(DATA FOR PROCESSING Opens)

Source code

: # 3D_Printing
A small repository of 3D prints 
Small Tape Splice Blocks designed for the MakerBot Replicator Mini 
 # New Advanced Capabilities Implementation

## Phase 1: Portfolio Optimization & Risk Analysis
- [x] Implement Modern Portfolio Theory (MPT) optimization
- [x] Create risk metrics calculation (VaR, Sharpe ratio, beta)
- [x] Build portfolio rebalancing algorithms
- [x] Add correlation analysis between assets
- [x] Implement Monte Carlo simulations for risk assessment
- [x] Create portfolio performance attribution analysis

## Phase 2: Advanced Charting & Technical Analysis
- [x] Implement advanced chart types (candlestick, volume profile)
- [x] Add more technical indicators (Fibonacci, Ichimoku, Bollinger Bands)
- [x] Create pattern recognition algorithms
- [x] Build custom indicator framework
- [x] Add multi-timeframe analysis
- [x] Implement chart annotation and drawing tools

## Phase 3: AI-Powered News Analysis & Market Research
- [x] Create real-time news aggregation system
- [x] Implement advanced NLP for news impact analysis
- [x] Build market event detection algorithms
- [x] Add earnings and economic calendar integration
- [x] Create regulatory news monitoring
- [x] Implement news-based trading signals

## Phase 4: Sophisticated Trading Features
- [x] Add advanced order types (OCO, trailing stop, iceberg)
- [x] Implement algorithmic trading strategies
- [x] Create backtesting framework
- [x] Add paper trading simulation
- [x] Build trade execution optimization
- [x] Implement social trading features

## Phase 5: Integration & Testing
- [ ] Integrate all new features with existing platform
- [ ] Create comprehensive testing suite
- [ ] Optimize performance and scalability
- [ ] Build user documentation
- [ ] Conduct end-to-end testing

(DATA FOR PROCESSING Closes)

» WORK ITEM: Of all the entries above, retype exactly the lines from the line with "Small Tape Splice" to the line with "- [x] Create risk", both included, and no others.

» OUTPUT:
Small Tape Splice Blocks designed for the MakerBot Replicator Mini 
 # New Advanced Capabilities Implementation

## Phase 1: Portfolio Optimization & Risk Analysis
- [x] Implement Modern Portfolio Theory (MPT) optimization
- [x] Create risk metrics calculation (VaR, Sharpe ratio, beta)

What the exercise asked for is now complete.